╭──
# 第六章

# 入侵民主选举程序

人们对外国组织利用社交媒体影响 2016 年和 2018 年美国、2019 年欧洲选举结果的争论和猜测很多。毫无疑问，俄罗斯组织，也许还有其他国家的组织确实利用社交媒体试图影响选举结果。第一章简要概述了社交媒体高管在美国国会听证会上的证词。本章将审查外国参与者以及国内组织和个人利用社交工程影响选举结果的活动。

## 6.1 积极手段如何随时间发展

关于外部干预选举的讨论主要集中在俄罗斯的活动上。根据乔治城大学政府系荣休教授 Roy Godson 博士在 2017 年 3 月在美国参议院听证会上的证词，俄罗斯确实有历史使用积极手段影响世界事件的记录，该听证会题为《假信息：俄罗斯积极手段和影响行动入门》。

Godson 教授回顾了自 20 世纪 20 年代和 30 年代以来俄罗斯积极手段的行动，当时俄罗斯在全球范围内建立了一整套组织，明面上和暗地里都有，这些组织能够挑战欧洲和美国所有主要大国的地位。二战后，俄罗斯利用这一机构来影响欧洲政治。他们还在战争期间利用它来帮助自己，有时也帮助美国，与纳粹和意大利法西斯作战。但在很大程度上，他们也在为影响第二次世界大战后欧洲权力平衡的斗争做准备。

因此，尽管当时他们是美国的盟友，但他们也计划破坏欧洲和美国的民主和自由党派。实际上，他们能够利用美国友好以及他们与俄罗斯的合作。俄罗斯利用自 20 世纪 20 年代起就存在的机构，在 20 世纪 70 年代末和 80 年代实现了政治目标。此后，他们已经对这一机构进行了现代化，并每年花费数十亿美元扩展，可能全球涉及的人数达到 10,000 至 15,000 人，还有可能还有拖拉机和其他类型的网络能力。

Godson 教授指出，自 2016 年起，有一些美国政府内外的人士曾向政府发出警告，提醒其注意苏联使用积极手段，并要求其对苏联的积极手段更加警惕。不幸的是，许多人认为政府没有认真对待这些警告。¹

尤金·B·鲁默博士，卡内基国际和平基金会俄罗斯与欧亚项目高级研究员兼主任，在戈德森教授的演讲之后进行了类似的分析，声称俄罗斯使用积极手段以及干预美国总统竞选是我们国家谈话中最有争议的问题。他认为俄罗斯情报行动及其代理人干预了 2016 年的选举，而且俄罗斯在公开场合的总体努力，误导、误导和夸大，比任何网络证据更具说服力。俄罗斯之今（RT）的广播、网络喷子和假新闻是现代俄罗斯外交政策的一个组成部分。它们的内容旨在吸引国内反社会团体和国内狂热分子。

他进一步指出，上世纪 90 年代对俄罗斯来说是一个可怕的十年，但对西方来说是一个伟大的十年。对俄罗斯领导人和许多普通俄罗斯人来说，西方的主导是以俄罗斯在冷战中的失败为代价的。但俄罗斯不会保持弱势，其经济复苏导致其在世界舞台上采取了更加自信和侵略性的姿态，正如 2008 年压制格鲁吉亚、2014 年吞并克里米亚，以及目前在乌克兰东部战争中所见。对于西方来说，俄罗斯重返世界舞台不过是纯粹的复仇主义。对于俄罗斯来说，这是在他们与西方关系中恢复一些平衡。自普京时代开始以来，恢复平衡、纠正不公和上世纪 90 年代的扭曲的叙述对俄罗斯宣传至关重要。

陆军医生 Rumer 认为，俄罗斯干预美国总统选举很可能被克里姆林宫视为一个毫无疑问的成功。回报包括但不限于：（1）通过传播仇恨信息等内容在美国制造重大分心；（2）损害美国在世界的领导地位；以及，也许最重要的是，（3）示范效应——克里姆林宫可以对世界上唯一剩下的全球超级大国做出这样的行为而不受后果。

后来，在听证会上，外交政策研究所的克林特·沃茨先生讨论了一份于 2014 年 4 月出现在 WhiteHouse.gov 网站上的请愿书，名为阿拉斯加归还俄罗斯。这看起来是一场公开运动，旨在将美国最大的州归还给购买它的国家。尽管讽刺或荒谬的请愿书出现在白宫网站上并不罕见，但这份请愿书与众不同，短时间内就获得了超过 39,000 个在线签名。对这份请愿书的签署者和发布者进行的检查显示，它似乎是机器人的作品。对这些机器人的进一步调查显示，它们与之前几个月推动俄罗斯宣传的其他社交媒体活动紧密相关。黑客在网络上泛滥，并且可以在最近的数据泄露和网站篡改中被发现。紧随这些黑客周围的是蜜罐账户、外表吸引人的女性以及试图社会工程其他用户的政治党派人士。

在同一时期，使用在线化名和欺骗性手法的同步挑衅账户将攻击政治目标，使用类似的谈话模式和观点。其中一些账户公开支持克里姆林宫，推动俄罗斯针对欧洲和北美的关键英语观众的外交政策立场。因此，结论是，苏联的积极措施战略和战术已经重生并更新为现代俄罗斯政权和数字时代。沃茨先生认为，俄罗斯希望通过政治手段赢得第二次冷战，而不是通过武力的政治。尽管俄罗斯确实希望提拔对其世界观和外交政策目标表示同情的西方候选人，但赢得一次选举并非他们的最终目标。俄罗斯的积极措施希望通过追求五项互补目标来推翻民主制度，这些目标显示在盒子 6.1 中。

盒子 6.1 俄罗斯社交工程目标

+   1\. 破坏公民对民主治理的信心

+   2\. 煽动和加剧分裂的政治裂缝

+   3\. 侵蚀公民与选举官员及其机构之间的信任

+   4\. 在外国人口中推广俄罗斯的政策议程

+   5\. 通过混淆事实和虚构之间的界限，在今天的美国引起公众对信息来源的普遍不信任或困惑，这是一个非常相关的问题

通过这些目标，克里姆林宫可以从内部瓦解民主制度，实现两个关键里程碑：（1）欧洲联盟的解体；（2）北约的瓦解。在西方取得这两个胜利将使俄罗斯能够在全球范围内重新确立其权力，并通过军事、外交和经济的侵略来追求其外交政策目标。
╰──
[WHAT YOU ARE ASKED TO DO] In your response, reproduce the records exactly, every one.

[WRITTEN ANSWER]
# 第六章

# 入侵民主选举程序

人们对外国组织利用社交媒体影响 2016 年和 2018 年美国、2019 年欧洲选举结果的争论和猜测很多。毫无疑问，俄罗斯组织，也许还有其他国家的组织确实利用社交媒体试图影响选举结果。第一章简要概述了社交媒体高管在美国国会听证会上的证词。本章将审查外国参与者以及国内组织和个人利用社交工程影响选举结果的活动。

## 6.1 积极手段如何随时间发展

关于外部干预选举的讨论主要集中在俄罗斯的活动上。根据乔治城大学政府系荣休教授 Roy Godson 博士在 2017 年 3 月在美国参议院听证会上的证词，俄罗斯确实有历史使用积极手段影响世界事件的记录，该听证会题为《假信息：俄罗斯积极手段和影响行动入门》。

Godson 教授回顾了自 20 世纪 20 年代和 30 年代以来俄罗斯积极手段的行动，当时俄罗斯在全球范围内建立了一整套组织，明面上和暗地里都有，这些组织能够挑战欧洲和美国所有主要大国的地位。二战后，俄罗斯利用这一机构来影响欧洲政治。他们还在战争期间利用它来帮助自己，有时也帮助美国，与纳粹和意大利法西斯作战。但在很大程度上，他们也在为影响第二次世界大战后欧洲权力平衡的斗争做准备。

因此，尽管当时他们是美国的盟友，但他们也计划破坏欧洲和美国的民主和自由党派。实际上，他们能够利用美国友好以及他们与俄罗斯的合作。俄罗斯利用自 20 世纪 20 年代起就存在的机构，在 20 世纪 70 年代末和 80 年代实现了政治目标。此后，他们已经对这一机构进行了现代化，并每年花费数十亿美元扩展，可能全球涉及的人数达到 10,000 至 15,000 人，还有可能还有拖拉机和其他类型的网络能力。

Godson 教授指出，自 2016 年起，有一些美国政府内外的人士曾向政府发出警告，提醒其注意苏联使用积极手段，并要求其对苏联的积极手段更加警惕。不幸的是，许多人认为政府没有认真对待这些警告。¹

尤金·B·鲁默博士，卡内基国际和平基金会俄罗斯与欧亚项目高级研究员兼主任，在戈德森教授的演讲之后进行了类似的分析，声称俄罗斯使用积极手段以及干预美国总统竞选是我们国家谈话中最有争议的问题。他认为俄罗斯情报行动及其代理人干预了 2016 年的选举，而且俄罗斯在公开场合的总体努力，误导、误导和夸大，比任何网络证据更具说服力。俄罗斯之今（RT）的广播、网络喷子和假新闻是现代俄罗斯外交政策的一个组成部分。它们的内容旨在吸引国内反社会团体和国内狂热分子。

他进一步指出，上世纪 90 年代对俄罗斯来说是一个可怕的十年，但对西方来说是一个伟大的十年。对俄罗斯领导人和许多普通俄罗斯人来说，西方的主导是以俄罗斯在冷战中的失败为代价的。但俄罗斯不会保持弱势，其经济复苏导致其在世界舞台上采取了更加自信和侵略性的姿态，正如 2008 年压制格鲁吉亚、2014 年吞并克里米亚，以及目前在乌克兰东部战争中所见。对于西方来说，俄罗斯重返世界舞台不过是纯粹的复仇主义。对于俄罗斯来说，这是在他们与西方关系中恢复一些平衡。自普京时代开始以来，恢复平衡、纠正不公和上世纪 90 年代的扭曲的叙述对俄罗斯宣传至关重要。

陆军医生 Rumer 认为，俄罗斯干预美国总统选举很可能被克里姆林宫视为一个毫无疑问的成功。回报包括但不限于：（1）通过传播仇恨信息等内容在美国制造重大分心；（2）损害美国在世界的领导地位；以及，也许最重要的是，（3）示范效应——克里姆林宫可以对世界上唯一剩下的全球超级大国做出这样的行为而不受后果。

后来，在听证会上，外交政策研究所的克林特·沃茨先生讨论了一份于 2014 年 4 月出现在 WhiteHouse.gov 网站上的请愿书，名为阿拉斯加归还俄罗斯。这看起来是一场公开运动，旨在将美国最大的州归还给购买它的国家。尽管讽刺或荒谬的请愿书出现在白宫网站上并不罕见，但这份请愿书与众不同，短时间内就获得了超过 39,000 个在线签名。对这份请愿书的签署者和发布者进行的检查显示，它似乎是机器人的作品。对这些机器人的进一步调查显示，它们与之前几个月推动俄罗斯宣传的其他社交媒体活动紧密相关。黑客在网络上泛滥，并且可以在最近的数据泄露和网站篡改中被发现。紧随这些黑客周围的是蜜罐账户、外表吸引人的女性以及试图社会工程其他用户的政治党派人士。

在同一时期，使用在线化名和欺骗性手法的同步挑衅账户将攻击政治目标，使用类似的谈话模式和观点。其中一些账户公开支持克里姆林宫，推动俄罗斯针对欧洲和北美的关键英语观众的外交政策立场。因此，结论是，苏联的积极措施战略和战术已经重生并更新为现代俄罗斯政权和数字时代。沃茨先生认为，俄罗斯希望通过政治手段赢得第二次冷战，而不是通过武力的政治。尽管俄罗斯确实希望提拔对其世界观和外交政策目标表示同情的西方候选人，但赢得一次选举并非他们的最终目标。俄罗斯的积极措施希望通过追求五项互补目标来推翻民主制度，这些目标显示在盒子 6.1 中。

盒子 6.1 俄罗斯社交工程目标

+   1\. 破坏公民对民主治理的信心

+   2\. 煽动和加剧分裂的政治裂缝

+   3\. 侵蚀公民与选举官员及其机构之间的信任

+   4\. 在外国人口中推广俄罗斯的政策议程

+   5\. 通过混淆事实和虚构之间的界限，在今天的美国引起公众对信息来源的普遍不信任或困惑，这是一个非常相关的问题

通过这些目标，克里姆林宫可以从内部瓦解民主制度，实现两个关键里程碑：（1）欧洲联盟的解体；（2）北约的瓦解。在西方取得这两个胜利将使俄罗斯能够在全球范围内重新确立其权力，并通过军事、外交和经济的侵略来追求其外交政策目标。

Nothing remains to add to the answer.